Restatement is not permitted. The Company expects that the standard will have no
effect on its financial condition, results of operations, or cash flows.
The American Institute of Certified Public Accountants has issued an
Exposure Draft for a Proposed Statement of Position, "Accounting for Certain
Costs and Activities Related to Property, Plant and Equipment" which would
require major maintenance activities to be expensed as costs are incurred. As of
April 30, 2003, the Company had approximately $11.6 million of deferred
maintenance costs, all relating to refinery turnarounds in prior periods, which
are being amortized over various benefit periods. The current monthly
amortization is $782,000. If this proposed Statement of Position had been
adopted in its current form, as of April 30, 2003, the Company would have been
required to expense, as of April 30, 2003, $11.6 million of deferred maintenance
costs and would be required to expense all future turnaround costs as incurred.
31
HOLLY CORPORATION
Item 3. Quantitative and Qualitative
Disclosures About Market Risk
See "Risk Management" under "Management's Discussion and Analysis of
Financial Condition and Results of Operations."

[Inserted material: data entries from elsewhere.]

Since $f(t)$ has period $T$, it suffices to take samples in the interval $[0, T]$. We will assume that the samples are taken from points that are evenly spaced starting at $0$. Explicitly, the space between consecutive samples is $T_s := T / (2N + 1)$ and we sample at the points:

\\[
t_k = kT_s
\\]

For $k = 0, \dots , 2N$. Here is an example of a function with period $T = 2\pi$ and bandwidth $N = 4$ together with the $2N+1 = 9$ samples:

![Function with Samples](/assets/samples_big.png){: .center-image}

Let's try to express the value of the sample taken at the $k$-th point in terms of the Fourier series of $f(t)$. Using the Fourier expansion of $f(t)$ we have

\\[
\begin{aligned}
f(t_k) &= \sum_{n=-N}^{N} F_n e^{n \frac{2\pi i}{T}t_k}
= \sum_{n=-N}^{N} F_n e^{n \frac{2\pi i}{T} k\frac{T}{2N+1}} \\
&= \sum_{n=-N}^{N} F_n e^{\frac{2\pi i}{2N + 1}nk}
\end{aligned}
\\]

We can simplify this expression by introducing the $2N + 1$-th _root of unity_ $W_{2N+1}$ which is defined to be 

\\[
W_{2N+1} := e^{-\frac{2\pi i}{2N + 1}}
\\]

Item 4. Controls and Procedures
(a) Evaluation of disclosure controls and procedures.
The Company's principal executive officer and principal financial
officer have evaluated the Company's disclosure controls and procedures (as
defined in Rule 13a-14(c) under the Securities Exchange Act of 1934) as of a
date within 90 days of the filing date of this quarterly report on Form 10-Q.
Based on that evaluation, these officers concluded that the design and operation
of the Company's disclosure controls and procedures are effective in ensuring
that information required to be disclosed by the Company in the reports that it
files or submits under the Exchange Act is recorded, processed, summarized and
reported, within the time periods specified in the Securities and Exchange
Commission's rules and forms.
(b) Changes in internal controls.
There have been no significant changes in the Company's internal
controls, or in other factors that could significantly affect internal controls,
subsequent to the date the principal executive officer and principal financial
officer of the Company completed their evaluation.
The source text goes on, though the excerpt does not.